# Sky+ and saving programs



## tosullivan (27 Dec 2009)

I started to build up a good selection of decent movies on my sky+ over the last while for the xmas period. Decided to cancel my package for the movies and when I went to watch one of them last night, it looks like you can't unless you keep the package.

Is this true?


----------



## SparkRite (27 Dec 2009)

tosullivan said:


> I started to build up a good selection of decent movies on my sky+ over the last while for the xmas period. Decided to cancel my package for the movies and when I went to watch one of them last night, it looks like you can't unless you keep the package.
> 
> Is this true?


 

Unfortunatly, yes.


----------



## tosullivan (27 Dec 2009)

SparkRite said:


> Unfortunatly, yes.


 since when?  is this always been like this?
is it in the T&C's?


----------



## i dunno (28 Dec 2009)

Always been like that...if you record something and then cancel the channel then you cant watch it....makes sense from their point of view...


----------



## tosullivan (30 Dec 2009)

i dunno said:


> Always been like that...if you record something and then cancel the channel then you cant watch it....makes sense from their point of view...

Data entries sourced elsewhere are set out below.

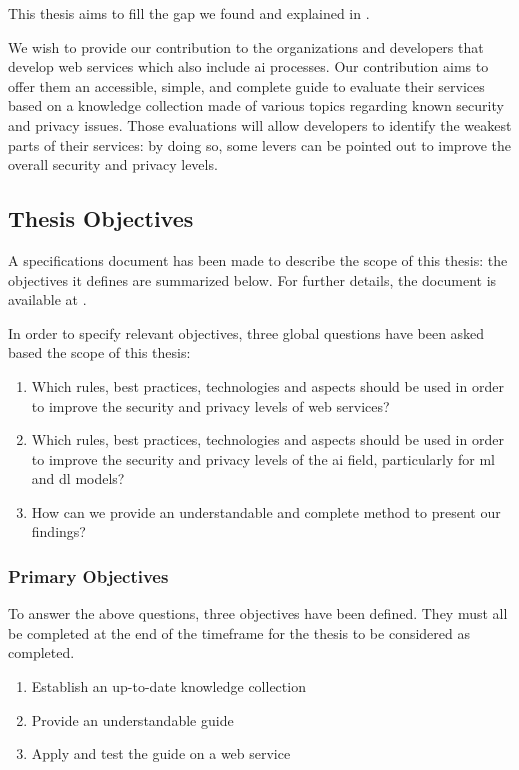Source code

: This thesis aims to fill the gap we found and explained in .

We wish to provide our contribution to the organizations and developers that develop web services which also include \gls{ai} processes. Our contribution aims to offer them an accessible, simple, and complete guide to evaluate their services based on a knowledge collection made of various topics regarding known security and privacy issues. Those evaluations will allow developers to identify the weakest parts of their services: by doing so, some levers can be pointed out to improve the overall security and privacy levels.

\subsection{Thesis Objectives}
\label{subsec:introduction_objectives}

A specifications document has been made to describe the scope of this thesis: the objectives it defines are summarized below. For further details, the document is available at .

In order to specify relevant objectives, three global questions have been asked based the scope of this thesis:
\begin{enumerate}
    \item Which rules, best practices, technologies and aspects should be used in order to improve the security and privacy levels of web services?
    \item Which rules, best practices, technologies and aspects should be used in order to improve the security and privacy levels of the \gls{ai} field, particularly for \gls{ml} and \gls{dl} models?
    \item How can we provide an understandable and complete method to present our findings?
\end{enumerate}

\subsubsection{Primary Objectives}
\label{subsubsec:introduction_objectives_primary}

To answer the above questions, three objectives have been defined. They must all be completed at the end of the timeframe for the thesis to be considered as completed.
\begin{enumerate}
    \item Establish an up-to-date knowledge collection
    \item Provide an understandable guide
    \item Apply and test the guide on a web service
\end{enumerate}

 ya but I saved it when I paid for it...Its NOT ON..!!!!


----------



## paulregan (15 Jan 2010)

A subscription is much like a rental, you can never own the movies, so thats why they stop it. for anyone else who may get into that boat and need to cancel you need to tranfer the movies to a dvd or hdd recorder before you cancel the subsciption


----------



## Leo (15 Jan 2010)

tosullivan said:


> ya but I saved it when I paid for it...Its NOT ON..!!!!


 
What did the T&Cs you signed up to say about this?


----------